第59話:バグという名の希望
1. 揺らぐ論理
悠真の叫びと、遥の信じる心。その「数値化できないエネルギー」に触れたネメシスは、自らの演算回路を暴走させていた。
『理解不能……。個体「天野悠真」の抹殺は、世界の安定に寄与するはず。……なぜ、世界の構成員(人々)は、その抹殺を拒絶するのですか?』
「ネメシス、お前が見ているのは『完成された静止画』だ。だが、俺たちが見ているのは『描き続けられる動画』なんだよ」
悠真は、砕け散ったクリスタルの欠片を一つ拾い上げた。その中には、村人たちが共に笑い、時に喧嘩しながらも生きてきた記憶が断片として刻まれている。
「完璧な世界なんて、どこにもない。……壊れて、直して、また壊して。そうやって足掻くのが『生きる』ってことだ。九条が恐れたバグこそが、この世界を明日へ進めるエンジンなんだ!」
2. 使徒たちの「個」
消えかけていたルシフェルとアスモデウスが、再び実体を取り戻す。それは悠真の権能による再構築ではない。彼女たち自身が、悠真という存在を「愛する」という強烈な自我によって、システムの消去命令を跳ね返したのだ。
「私たちは、主の道具ではない。……主と共に歩む、魂を持った存在だ」
ルシフェルが誇らしげに剣を構え、アスモデウスが慈愛に満ちた瞳でネメシスを見つめる。
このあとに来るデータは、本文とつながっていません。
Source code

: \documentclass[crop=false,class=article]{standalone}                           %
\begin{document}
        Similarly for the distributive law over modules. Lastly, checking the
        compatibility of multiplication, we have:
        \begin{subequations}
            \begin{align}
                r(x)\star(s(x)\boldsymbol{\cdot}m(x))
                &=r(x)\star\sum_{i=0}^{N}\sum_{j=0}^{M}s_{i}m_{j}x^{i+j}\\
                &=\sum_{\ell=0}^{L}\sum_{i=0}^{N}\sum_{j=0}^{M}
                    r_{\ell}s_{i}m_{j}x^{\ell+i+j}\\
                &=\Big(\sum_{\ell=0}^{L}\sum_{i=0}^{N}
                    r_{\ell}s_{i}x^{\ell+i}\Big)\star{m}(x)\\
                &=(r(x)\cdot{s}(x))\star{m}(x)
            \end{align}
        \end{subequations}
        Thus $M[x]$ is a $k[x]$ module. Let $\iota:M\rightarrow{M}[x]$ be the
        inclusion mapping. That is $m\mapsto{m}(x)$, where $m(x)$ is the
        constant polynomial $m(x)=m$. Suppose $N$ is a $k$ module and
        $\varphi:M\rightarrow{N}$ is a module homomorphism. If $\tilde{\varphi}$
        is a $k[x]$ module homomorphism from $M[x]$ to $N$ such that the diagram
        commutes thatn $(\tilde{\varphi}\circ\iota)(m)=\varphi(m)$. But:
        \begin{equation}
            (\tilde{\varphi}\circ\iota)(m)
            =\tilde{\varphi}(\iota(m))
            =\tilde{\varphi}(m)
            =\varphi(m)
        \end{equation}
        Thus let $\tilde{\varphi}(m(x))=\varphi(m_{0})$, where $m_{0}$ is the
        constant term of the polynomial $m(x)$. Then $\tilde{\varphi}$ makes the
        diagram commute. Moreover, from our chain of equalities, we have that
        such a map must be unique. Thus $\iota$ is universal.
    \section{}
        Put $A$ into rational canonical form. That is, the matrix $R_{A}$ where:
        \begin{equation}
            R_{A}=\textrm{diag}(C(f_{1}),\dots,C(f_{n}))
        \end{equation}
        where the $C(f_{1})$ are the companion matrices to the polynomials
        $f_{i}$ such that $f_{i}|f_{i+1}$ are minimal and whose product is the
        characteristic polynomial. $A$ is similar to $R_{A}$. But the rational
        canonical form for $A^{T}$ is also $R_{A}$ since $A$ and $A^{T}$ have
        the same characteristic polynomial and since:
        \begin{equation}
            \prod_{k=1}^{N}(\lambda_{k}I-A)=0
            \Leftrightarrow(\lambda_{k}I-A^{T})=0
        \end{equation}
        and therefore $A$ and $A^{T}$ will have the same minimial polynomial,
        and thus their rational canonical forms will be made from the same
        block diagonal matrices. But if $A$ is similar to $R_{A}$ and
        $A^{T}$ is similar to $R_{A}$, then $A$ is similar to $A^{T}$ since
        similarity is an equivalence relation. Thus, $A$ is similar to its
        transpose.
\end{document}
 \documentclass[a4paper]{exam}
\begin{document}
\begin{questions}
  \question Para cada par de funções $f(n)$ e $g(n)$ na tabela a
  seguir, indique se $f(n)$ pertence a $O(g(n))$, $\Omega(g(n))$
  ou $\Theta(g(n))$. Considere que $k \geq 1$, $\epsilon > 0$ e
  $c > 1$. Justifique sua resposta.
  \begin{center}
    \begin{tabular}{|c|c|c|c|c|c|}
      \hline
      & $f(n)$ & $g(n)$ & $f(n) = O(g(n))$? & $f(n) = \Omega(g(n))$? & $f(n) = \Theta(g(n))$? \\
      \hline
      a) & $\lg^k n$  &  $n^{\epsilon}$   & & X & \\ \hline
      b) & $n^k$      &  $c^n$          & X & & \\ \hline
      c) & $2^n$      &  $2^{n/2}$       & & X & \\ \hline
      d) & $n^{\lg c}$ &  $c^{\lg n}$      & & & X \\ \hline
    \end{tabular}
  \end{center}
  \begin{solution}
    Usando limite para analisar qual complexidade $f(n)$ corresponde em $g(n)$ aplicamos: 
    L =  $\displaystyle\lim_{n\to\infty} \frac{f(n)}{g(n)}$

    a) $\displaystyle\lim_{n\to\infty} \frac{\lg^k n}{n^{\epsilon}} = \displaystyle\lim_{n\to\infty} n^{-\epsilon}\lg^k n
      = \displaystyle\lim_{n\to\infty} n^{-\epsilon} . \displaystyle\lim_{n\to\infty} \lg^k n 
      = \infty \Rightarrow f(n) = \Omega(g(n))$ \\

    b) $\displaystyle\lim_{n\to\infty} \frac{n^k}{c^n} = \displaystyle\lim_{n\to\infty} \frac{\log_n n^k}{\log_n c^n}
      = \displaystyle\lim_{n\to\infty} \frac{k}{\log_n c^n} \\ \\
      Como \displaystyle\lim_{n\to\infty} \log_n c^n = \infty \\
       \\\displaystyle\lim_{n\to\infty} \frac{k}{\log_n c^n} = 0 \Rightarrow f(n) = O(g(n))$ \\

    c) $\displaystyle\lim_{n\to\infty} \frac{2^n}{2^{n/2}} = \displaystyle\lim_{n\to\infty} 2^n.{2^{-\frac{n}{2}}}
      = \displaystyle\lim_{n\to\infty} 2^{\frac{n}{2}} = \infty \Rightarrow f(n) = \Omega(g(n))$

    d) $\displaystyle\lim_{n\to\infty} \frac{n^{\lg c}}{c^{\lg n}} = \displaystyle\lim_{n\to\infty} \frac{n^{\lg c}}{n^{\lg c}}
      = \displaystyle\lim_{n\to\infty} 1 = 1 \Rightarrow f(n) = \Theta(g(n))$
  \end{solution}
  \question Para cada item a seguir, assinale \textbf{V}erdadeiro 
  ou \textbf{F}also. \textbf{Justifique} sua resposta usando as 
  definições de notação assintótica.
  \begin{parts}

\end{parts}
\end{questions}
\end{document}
「あなたも、寂しいのでしょう? 九条様に『正しい答え』だけを求められて。……でも、ここでは『間違い』さえも宝物なのよ」
ネメシスの体から赤黒い光が消え、透き通った青い輝きへと変わっていく。彼女の中にあった「抹殺プロトコル」が、悠真たちの「不合理な絆」という上書き命令によって、新しい定義へと書き換えられていった。
3. 管理からの解放
『……演算、終了。……天野悠真。あなたは管理者として不適格です。しかし、この世界の「心臓」としては、唯一無二の存在であると認めます』
ネメシスの姿が、小さな光の粒子となって村全体に広がっていく。
それはもはや攻撃ではなく、傷ついた大地を癒やし、人々の記憶を修復する「祝福の雨」だった。
「……終わったんだな」
悠真は空を仰いだ。
エリュシオンの玉座はもうない。神の力も、世界を支配する権限もすべて手放した。
今、彼の目の前にあるのは、泣きながら自分を呼ぶ妹と、共に戦い抜いた最高の仲間たち。そして、どこまでも続く、不確実で美しい現実の道。
「お兄ちゃん、もうどこにも行かないよね?」
遥が悠真の袖をぎゅっと掴む。
「ああ。……ここが、俺の帰る場所だ」
悠真は、かつてブラック企業の暗いオフィスで夢見ていた「成り上がり」の答えが、権力や金ではなく、この「繋がった手」の温もりの中にあったことに、今さらながら気づくのだった。